The Joguet offered an interesting contrast. While 2006 was a relatively cool year in California, the 2005 vintage in the Loire Valley was one of the warmest and ripest in its history. And yet the Chinon had much cooler edge to it. What really struck me was the juxtaposition of cigarettes and roses. Just a crazy pairing of aromas. A lot of the tasting notes in CellarTracker mention more fruit, which leads me to believe this bottle had shed a good bit of its primary fruit in the bouquet. And yet despite the green edge on the nose, this wine was far less earthy in flavor than the Bourriquot. This wine was entirely an exercise is concentrated sour fruits and stony minerality. Go figure! The finish was long and there's a ton of depth of flavor--I'll be checking in on my other bottle in a few years if not more to see how it develops.
One important side note concerns the cuvee and terroir of the Joguet.
Franc de Pied means the vines are own-rooted, which is rarely the case because the vine louse Phylloxera simply destroys European rootstock. Usually the vines are grafted to Phylloxera resistant American rootstock. Unfortunately, the inevitable is occurring with Joguet's
Franc de Pied vines: they are dying due to Phylloxera. As to the effect of the own-rooted vines, who's to say? I do have the regular bottling of this cuvee from 2005, so perhaps I'll have to compare the own-rooted to the grafted vine wine in a few years. On the
Varennes du Grand Clos Franc de Pied, the Joguet website says:
This one-hectare plot of non-grafted vines was planted in 1982, in conjunction with INRA. Half of the plot was replanted in 1992 and 1995.

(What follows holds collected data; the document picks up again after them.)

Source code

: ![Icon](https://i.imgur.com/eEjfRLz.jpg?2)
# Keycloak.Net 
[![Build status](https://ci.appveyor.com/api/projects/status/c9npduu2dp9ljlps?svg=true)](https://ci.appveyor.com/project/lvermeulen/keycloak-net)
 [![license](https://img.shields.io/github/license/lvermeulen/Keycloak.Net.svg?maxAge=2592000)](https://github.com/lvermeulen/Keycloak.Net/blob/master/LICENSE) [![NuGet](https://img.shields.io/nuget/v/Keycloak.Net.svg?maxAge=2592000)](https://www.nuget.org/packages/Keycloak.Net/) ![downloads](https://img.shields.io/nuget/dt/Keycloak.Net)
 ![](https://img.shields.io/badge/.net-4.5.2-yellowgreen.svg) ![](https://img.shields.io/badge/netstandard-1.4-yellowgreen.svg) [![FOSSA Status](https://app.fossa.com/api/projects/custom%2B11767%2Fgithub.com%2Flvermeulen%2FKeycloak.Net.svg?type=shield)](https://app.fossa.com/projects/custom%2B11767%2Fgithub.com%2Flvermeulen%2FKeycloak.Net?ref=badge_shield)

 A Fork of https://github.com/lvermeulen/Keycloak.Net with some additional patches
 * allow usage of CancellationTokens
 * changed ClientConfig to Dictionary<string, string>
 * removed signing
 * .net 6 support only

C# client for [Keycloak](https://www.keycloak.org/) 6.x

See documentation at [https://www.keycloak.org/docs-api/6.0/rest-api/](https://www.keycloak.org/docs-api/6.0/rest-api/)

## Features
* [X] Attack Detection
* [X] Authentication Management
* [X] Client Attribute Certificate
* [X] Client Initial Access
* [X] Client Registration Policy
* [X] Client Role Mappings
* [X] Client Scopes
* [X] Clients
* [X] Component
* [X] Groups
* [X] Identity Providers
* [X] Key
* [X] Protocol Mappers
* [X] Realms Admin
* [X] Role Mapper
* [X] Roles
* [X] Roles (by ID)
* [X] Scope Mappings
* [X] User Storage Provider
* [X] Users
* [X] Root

Produced from the same terroir as Les Varennes du Grand Clos, Les Varennes Franc de Pied is vinified separately in vintages that seem to best distinguish their typicity.
This experiment should produce all the typicity of "pre-grafted" Cabernet Franc, but there is a risk, however, of phylloxera resurfacing.

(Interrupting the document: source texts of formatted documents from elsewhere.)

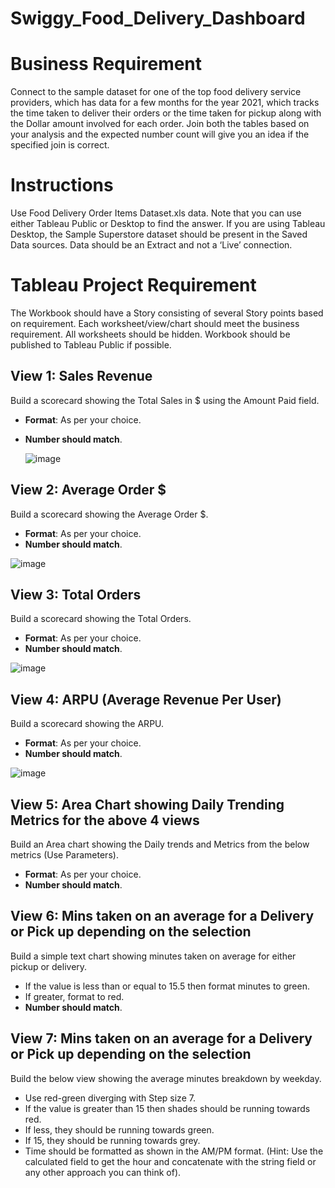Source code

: # Swiggy_Food_Delivery_Dashboard
# Business Requirement
Connect to the sample dataset for one of the top food delivery service providers, which has data for a few months for the year 2021, which tracks the time taken to deliver their orders or the time taken for pickup along with the Dollar amount involved for each order. Join both the tables based on your analysis and the expected number count will give you an idea if the specified join is correct.
 
# Instructions
Use Food Delivery Order Items Dataset.xls data.
Note that you can use either Tableau Public or Desktop to find the answer.
If you are using Tableau Desktop, the Sample Superstore dataset should be present in the Saved Data sources.
Data should be an Extract and not a ‘Live’ connection.

# Tableau Project Requirement
The Workbook should have a Story consisting of several Story points based on requirement.
Each worksheet/view/chart should meet the business requirement.
All worksheets should be hidden.
Workbook should be published to Tableau Public if possible.

## View 1: Sales Revenue
Build a scorecard showing the Total Sales in $ using the Amount Paid field.
- **Format**: As per your choice.
- **Number should match**.

  ![image](https://github.com/Steffi-9/Swiggy_Food_Delivery_Dashboard/assets/58806839/568e3111-9921-4c55-b903-f4b557c3e8e8)


## View 2: Average Order $
Build a scorecard showing the Average Order $.
- **Format**: As per your choice.
- **Number should match**.

![image](https://github.com/Steffi-9/Swiggy_Food_Delivery_Dashboard/assets/58806839/09b46ca4-8620-4a13-a02e-18318def2754)


## View 3: Total Orders
Build a scorecard showing the Total Orders.
- **Format**: As per your choice.
- **Number should match**.

![image](https://github.com/Steffi-9/Swiggy_Food_Delivery_Dashboard/assets/58806839/a7595880-15d4-4732-be69-b6bd6391d9ea)


## View 4: ARPU (Average Revenue Per User)
Build a scorecard showing the ARPU.
- **Format**: As per your choice.
- **Number should match**.

![image](https://github.com/Steffi-9/Swiggy_Food_Delivery_Dashboard/assets/58806839/c709eaff-14a0-417e-b486-6c501242ee3b)


## View 5: Area Chart showing Daily Trending Metrics for the above 4 views
Build an Area chart showing the Daily trends and Metrics from the below metrics (Use Parameters).
- **Format**: As per your choice.
- **Number should match**.

## View 6: Mins taken on an average for a Delivery or Pick up depending on the selection
Build a simple text chart showing minutes taken on average for either pickup or delivery.
- If the value is less than or equal to 15.5 then format minutes to green.
- If greater, format to red.
- **Number should match**.

## View 7: Mins taken on an average for a Delivery or Pick up depending on the selection
Build the below view showing the average minutes breakdown by weekday.
- Use red-green diverging with Step size 7.
- If the value is greater than 15 then shades should be running towards red.
- If less, they should be running towards green.
- If 15, they should be running towards grey.
- Time should be formatted as shown in the AM/PM format. (Hint: Use the calculated field to get the hour and concatenate with the string field or any other approach you can think of).

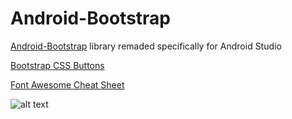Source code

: Android-Bootstrap
=================

[Android-Bootstrap](https://github.com/Bearded-Hen/Android-Bootstrap) library remaded specifically for Android Studio

[Bootstrap CSS Buttons](http://getbootstrap.com/css/#buttons)

[Font Awesome Cheat Sheet](http://fortawesome.github.io/Font-Awesome/cheatsheet/) 

![alt text](https://raw.github.com/Bearded-Hen/Android-Bootstrap/master/images/device_image.png "Device Image")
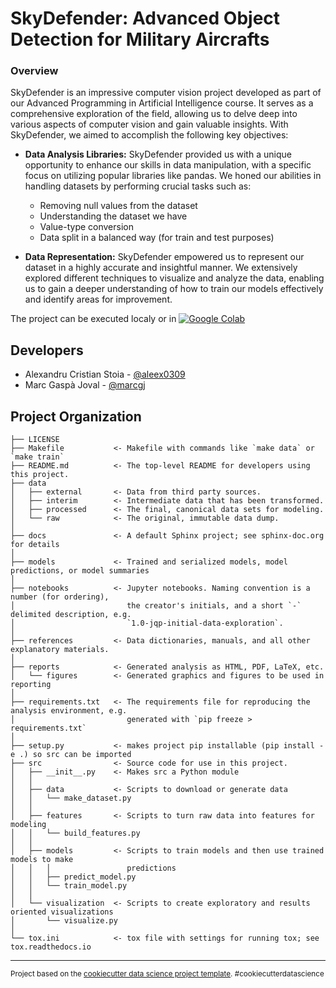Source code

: SkyDefender: Advanced Object Detection for Military Aircrafts
==============================
### Overview
SkyDefender is an impressive computer vision project developed as part of our Advanced Programming in Artificial Intelligence course. It serves as a comprehensive exploration of the field, allowing us to delve deep into various aspects of computer vision and gain valuable insights. With SkyDefender, we aimed to accomplish the following key objectives:

- **Data Analysis Libraries:** SkyDefender provided us with a unique opportunity to enhance our skills in data manipulation, with a specific focus on utilizing popular libraries like pandas. We honed our abilities in handling datasets by performing crucial tasks such as:
    - Removing null values from the dataset
    - Understanding the dataset we have
    - Value-type conversion
    - Data split in a balanced way (for train and test purposes)

- **Data Representation:** SkyDefender empowered us to represent our dataset in a highly accurate and insightful manner. We extensively explored different techniques to visualize and analyze the data, enabling us to gain a deeper understanding of how to train our models effectively and identify areas for improvement.


The project can be executed localy or in <a href="https://colab.research.google.com/github/marcgj/sky-defender/blob/main/notebooks/SkyDefender.ipynb"><img src="https://colab.research.google.com/assets/colab-badge.svg" alt="Google Colab"></a>

Developers
-------------
- Alexandru Cristian Stoia - [@aleex0309](https://github.com/aleex0309)
- Marc Gaspà Joval - [@marcgj](https://github.com/marcgj) 

Project Organization
------------

    ├── LICENSE
    ├── Makefile           <- Makefile with commands like `make data` or `make train`
    ├── README.md          <- The top-level README for developers using this project.
    ├── data
    │   ├── external       <- Data from third party sources.
    │   ├── interim        <- Intermediate data that has been transformed.
    │   ├── processed      <- The final, canonical data sets for modeling.
    │   └── raw            <- The original, immutable data dump.
    │
    ├── docs               <- A default Sphinx project; see sphinx-doc.org for details
    │
    ├── models             <- Trained and serialized models, model predictions, or model summaries
    │
    ├── notebooks          <- Jupyter notebooks. Naming convention is a number (for ordering),
    │                         the creator's initials, and a short `-` delimited description, e.g.
    │                         `1.0-jqp-initial-data-exploration`.
    │
    ├── references         <- Data dictionaries, manuals, and all other explanatory materials.
    │
    ├── reports            <- Generated analysis as HTML, PDF, LaTeX, etc.
    │   └── figures        <- Generated graphics and figures to be used in reporting
    │
    ├── requirements.txt   <- The requirements file for reproducing the analysis environment, e.g.
    │                         generated with `pip freeze > requirements.txt`
    │
    ├── setup.py           <- makes project pip installable (pip install -e .) so src can be imported
    ├── src                <- Source code for use in this project.
    │   ├── __init__.py    <- Makes src a Python module
    │   │
    │   ├── data           <- Scripts to download or generate data
    │   │   └── make_dataset.py
    │   │
    │   ├── features       <- Scripts to turn raw data into features for modeling
    │   │   └── build_features.py
    │   │
    │   ├── models         <- Scripts to train models and then use trained models to make
    │   │   │                 predictions
    │   │   ├── predict_model.py
    │   │   └── train_model.py
    │   │
    │   └── visualization  <- Scripts to create exploratory and results oriented visualizations
    │       └── visualize.py
    │
    └── tox.ini            <- tox file with settings for running tox; see tox.readthedocs.io


--------

<p><small>Project based on the <a target="_blank" href="https://drivendata.github.io/cookiecutter-data-science/">cookiecutter data science project template</a>. #cookiecutterdatascience</small></p>
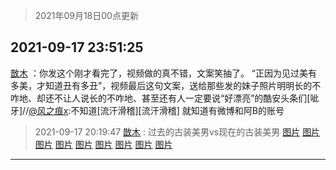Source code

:> 2021年09月18日00点更新
<link rel="stylesheet" href="https://cdn.jsdelivr.net/gh/taotie6/sampleJSON@main/css/photo_show.css">
<meta name="referrer" content="no-referrer" />


 ## 2021-09-17 23:51:25 

 [㪚木](https://www.coolapk.com/feed/30066271?shareKey=OTdiMWRkODVlNmNhNjE0NGJiYjE~) ：你发这个刚才看完了，视频做的真不错，文案笑抽了。
“正因为见过美有多美，才知道丑有多丑”，视频最后这句文案<!--break-->，送给那些发的妹子照片明明长的不咋地、却还不让人说长的不咋地、甚至还有人一定要说“好漂亮”的酷安头条们[呲牙]//<a class="feed-link-uname" href="/u/风之痕x">@风之痕x</a>:不知道[流汗滑稽][流汗滑稽] 就知道有微博和阿B的账号 

<div class="album">
</div>

> 2021-09-17 20:19:47 
> [㪚木](https://www.coolapk.com/feed/30060257?shareKey=NWIyNzE0MGRhOTVhNjE0NGJiYjE~) : 过去的古装美男vs现在的古装美男 
[图片](http://image.coolapk.com/feed/2021/0917/20/1081091_c66cb824_1180_2457@1080x556.jpeg)
[图片](http://image.coolapk.com/feed/2021/0917/20/1081091_72adc309_1180_2459@846x528.jpeg)
[图片](http://image.coolapk.com/feed/2021/0917/20/1081091_e5873c45_1180_2461@640x332.jpeg)
[图片](http://image.coolapk.com/feed/2021/0917/20/1081091_c6f21923_1180_2463@566x346.gif)
[图片](http://image.coolapk.com/feed/2021/0917/20/1081091_e8d179c9_1180_2465@1080x338.jpeg)
[图片](http://image.coolapk.com/feed/2021/0917/20/1081091_6753b1fe_1180_2466@694x636.jpeg)
[图片](http://image.coolapk.com/feed/2021/0917/20/1081091_b5e8f295_1180_2468@640x414.jpeg)
[图片](http://image.coolapk.com/feed/2021/0917/20/1081091_9894653f_1180_247@1080x998.jpeg)
[图片](http://image.coolapk.com/feed/2021/0917/20/1081091_3648b0b2_1180_2472@412x230.gif)

 -------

We limit the yield of this plot to 30 hl/ha (or 1,210 litres per acre).
For the regular Varennes du Grand Clos, they write:
At the foot of the gravelly terrace formed, in part, by the erosion of the limestone slope, this very particular silico-clay and silico-calcareous terroir lies on the left bank of the Vienne, in Sazilly.
These 4.5 ha (10.8 acres) of vines planted between 1962 and 1976 have an average yield of 40 hl/ha (or 1,620 litres per acre).
I guess I'll just have to try the wines side by side to see what difference the rootstock actually makes. One interesting point is that the own-rooted vines are young, relatively speaking. Conventional wisdom says old vines produce the most profound wines. But maybe the rootstock offsets the age difference in some manner. Ah, the questions that can never be fully answered.